Looking back: The UN's response to COVID-19 in 2020
08 January 2021
A reflection of the UN's response to the pandemic by the Resident Coordinator.
2020 marked 75 years since the UN Charter was ratified, on the 24th October 1945. Today, the United Nations faces a number of emergencies that we must support to develop the future we want and the future we need. The COVID-19 pandemic has turned from a health crisis to the most severe socio-economic crisis in almost 100 years. At the same time, the devastating effects of climate change are accelerating and must be quickly brought under control.
During the COVID-19 pandemic, the UN in Lesotho has been committed to stay and deliver and to mitigate the threat to our guiding principles - the SDGs. Our current Socio-Economic Response Plan for the Kingdom of Lesotho outlines 18 new activities to combat the socio-economic fallout from the pandemic with a total budget of US$68 million that we are currently fundraising for.

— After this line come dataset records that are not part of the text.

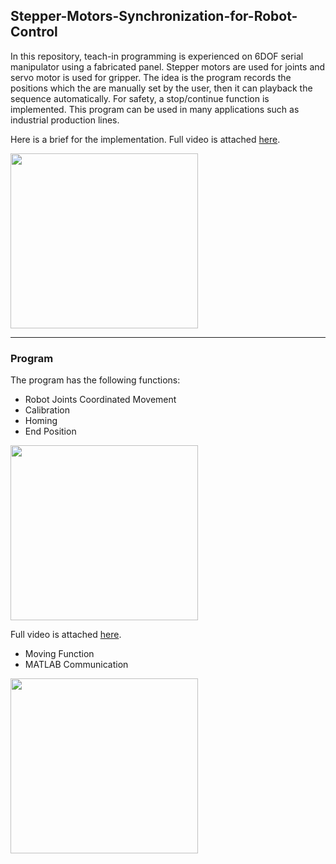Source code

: ## Stepper-Motors-Synchronization-for-Robot-Control
In this repository, teach-in programming is experienced on 6DOF serial manipulator using a fabricated panel. Stepper motors are used for joints and servo motor is used for gripper. The idea is the program records the positions which the are manually set by the user, then it can playback the sequence automatically. For safety, a stop/continue function is implemented. This program can be used in many applications such as industrial production lines. 

Here is a brief for the implementation. Full video is attached [here](https://drive.google.com/file/d/1M3BjSpMHcEspvYx5vrVKCISbspiHiJ5X/view?usp=sharing).
<p align="left"><img src="https://user-images.githubusercontent.com/90580636/146723211-144d0847-4ea3-4b66-bcab-db4f1eefaf8c.gif" width="300" height="280" /></p>

---
### Program
The program has the following functions:
- Robot Joints Coordinated Movement 
- Calibration 
- Homing
- End Position
<p align=" "><img src="https://user-images.githubusercontent.com/90580636/146724846-0ffd6cbd-042a-4779-8b2d-1b59345f1232.gif" width="300" height="280" /></p>

Full video is attached [here](https://drive.google.com/file/d/1jQn1Gvp8Jp3hgi7CoDXL0Ty54K_mfvm9/view?usp=sharing).

- Moving Function
- MATLAB Communication

<p align="left"><img src="https://user-images.githubusercontent.com/90580636/146723637-22ea6cf0-3347-450c-9a6e-76ec3276bed3.png" width="300" height="280" /></p>



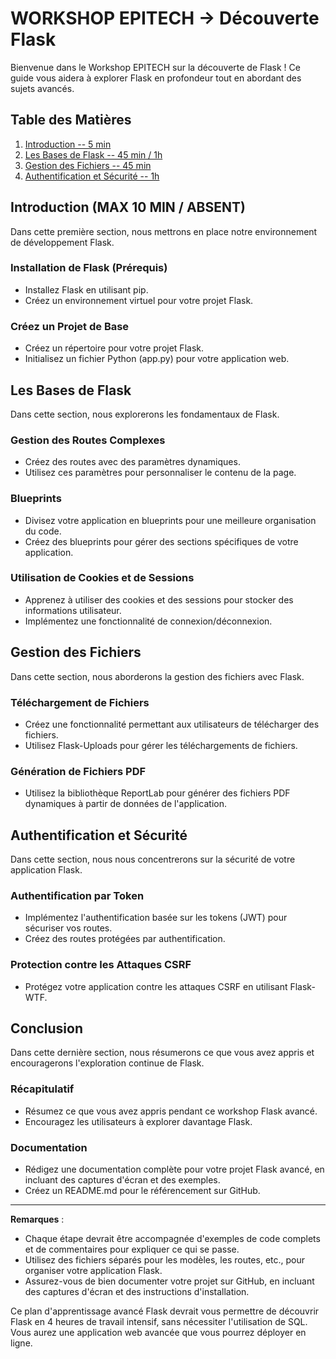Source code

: # WORKSHOP EPITECH -> Découverte Flask

Bienvenue dans le Workshop EPITECH sur la découverte de Flask ! Ce guide vous aidera à explorer Flask en profondeur tout en abordant des sujets avancés.

## Table des Matières

1. [Introduction -- 5 min](#introduction)
2. [Les Bases de Flask -- 45 min / 1h](#bases)
3. [Gestion des Fichiers -- 45 min](#gestion)
4. [Authentification et Sécurité -- 1h](#security)

## Introduction (MAX 10 MIN / ABSENT)

Dans cette première section, nous mettrons en place notre environnement de développement Flask.

### Installation de Flask (Prérequis)

- Installez Flask en utilisant pip.
- Créez un environnement virtuel pour votre projet Flask.

### Créez un Projet de Base

- Créez un répertoire pour votre projet Flask.
- Initialisez un fichier Python (app.py) pour votre application web.

## Les Bases de Flask

Dans cette section, nous explorerons les fondamentaux de Flask.

### Gestion des Routes Complexes

- Créez des routes avec des paramètres dynamiques.
- Utilisez ces paramètres pour personnaliser le contenu de la page.

### Blueprints

- Divisez votre application en blueprints pour une meilleure organisation du code.
- Créez des blueprints pour gérer des sections spécifiques de votre application.

### Utilisation de Cookies et de Sessions

- Apprenez à utiliser des cookies et des sessions pour stocker des informations utilisateur.
- Implémentez une fonctionnalité de connexion/déconnexion.

## Gestion des Fichiers

Dans cette section, nous aborderons la gestion des fichiers avec Flask.

### Téléchargement de Fichiers

- Créez une fonctionnalité permettant aux utilisateurs de télécharger des fichiers.
- Utilisez Flask-Uploads pour gérer les téléchargements de fichiers.

### Génération de Fichiers PDF

- Utilisez la bibliothèque ReportLab pour générer des fichiers PDF dynamiques à partir de données de l'application.

## Authentification et Sécurité

Dans cette section, nous nous concentrerons sur la sécurité de votre application Flask.

### Authentification par Token

- Implémentez l'authentification basée sur les tokens (JWT) pour sécuriser vos routes.
- Créez des routes protégées par authentification.

### Protection contre les Attaques CSRF

- Protégez votre application contre les attaques CSRF en utilisant Flask-WTF.

## Conclusion

Dans cette dernière section, nous résumerons ce que vous avez appris et encouragerons l'exploration continue de Flask.

### Récapitulatif

- Résumez ce que vous avez appris pendant ce workshop Flask avancé.
- Encouragez les utilisateurs à explorer davantage Flask.

### Documentation

- Rédigez une documentation complète pour votre projet Flask avancé, en incluant des captures d'écran et des exemples.
- Créez un README.md pour le référencement sur GitHub.

---
**Remarques** :
- Chaque étape devrait être accompagnée d'exemples de code complets et de commentaires pour expliquer ce qui se passe.
- Utilisez des fichiers séparés pour les modèles, les routes, etc., pour organiser votre application Flask.
- Assurez-vous de bien documenter votre projet sur GitHub, en incluant des captures d'écran et des instructions d'installation.

Ce plan d'apprentissage avancé Flask devrait vous permettre de découvrir Flask en 4 heures de travail intensif, sans nécessiter l'utilisation de SQL. Vous aurez une application web avancée que vous pourrez déployer en ligne.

Whilst there is still lots to be done, our 2020 achievements demonstrate a very successful and comprehensive response to the pandemic. To name just a few, we have successfully supported the continuation of health services in all 193 health facilities in the country; we have provided support to over 17,000 community health workers to maintain essential services; we have increased access to water and sanitation for over 360,000 people; we have supported over 225,000 children with distance education solutions and have provided take home rations to over 270,000 children who were reliant on free school meals before the pandemic. We have conducted a number of assessments, including, but not limited to, assessments on employment and productivity, gender, migrant returnees and the 2020 Lesotho National Vulnerability Assessment; all of the aforementioned support informed policy making and thereby a comprehensive response to the pandemic.
At times, our urgent response to the COVID-19 pandemic may have diverted us away from our planned activities as guided by our Development Assistance Framework. This is to be expected as we shift our focus from development assistance to humanitarian assistance under an exceptional and unexpected situation. Looking forward we will need to assess how to balance the humanitarian and development response to ensure that the Kingdom of Lesotho does not renege in the accomplishment of the SDGs.
As I also conclude my assignment in Lesotho, the United Nations in Lesotho stands together with the Kingdom of Lesotho to Build Back Better, and to ensure that the Kingdom of Lesotho is not permanently scarred from the COVID-19 crisis. The United Nations will support the Government of Lesotho to create a Lesotho that is green, equal and fair; to support private sector development and job creation, but in a manner that does not contribute to climate change and provides fair working conditions to all; and to develop strong social safety systems to ensure that all Basotho have access to decent health and education and that nobody falls through the cracks.
It was a pleasure working in Lesotho with you all! Until we meet again, Salang Hantle!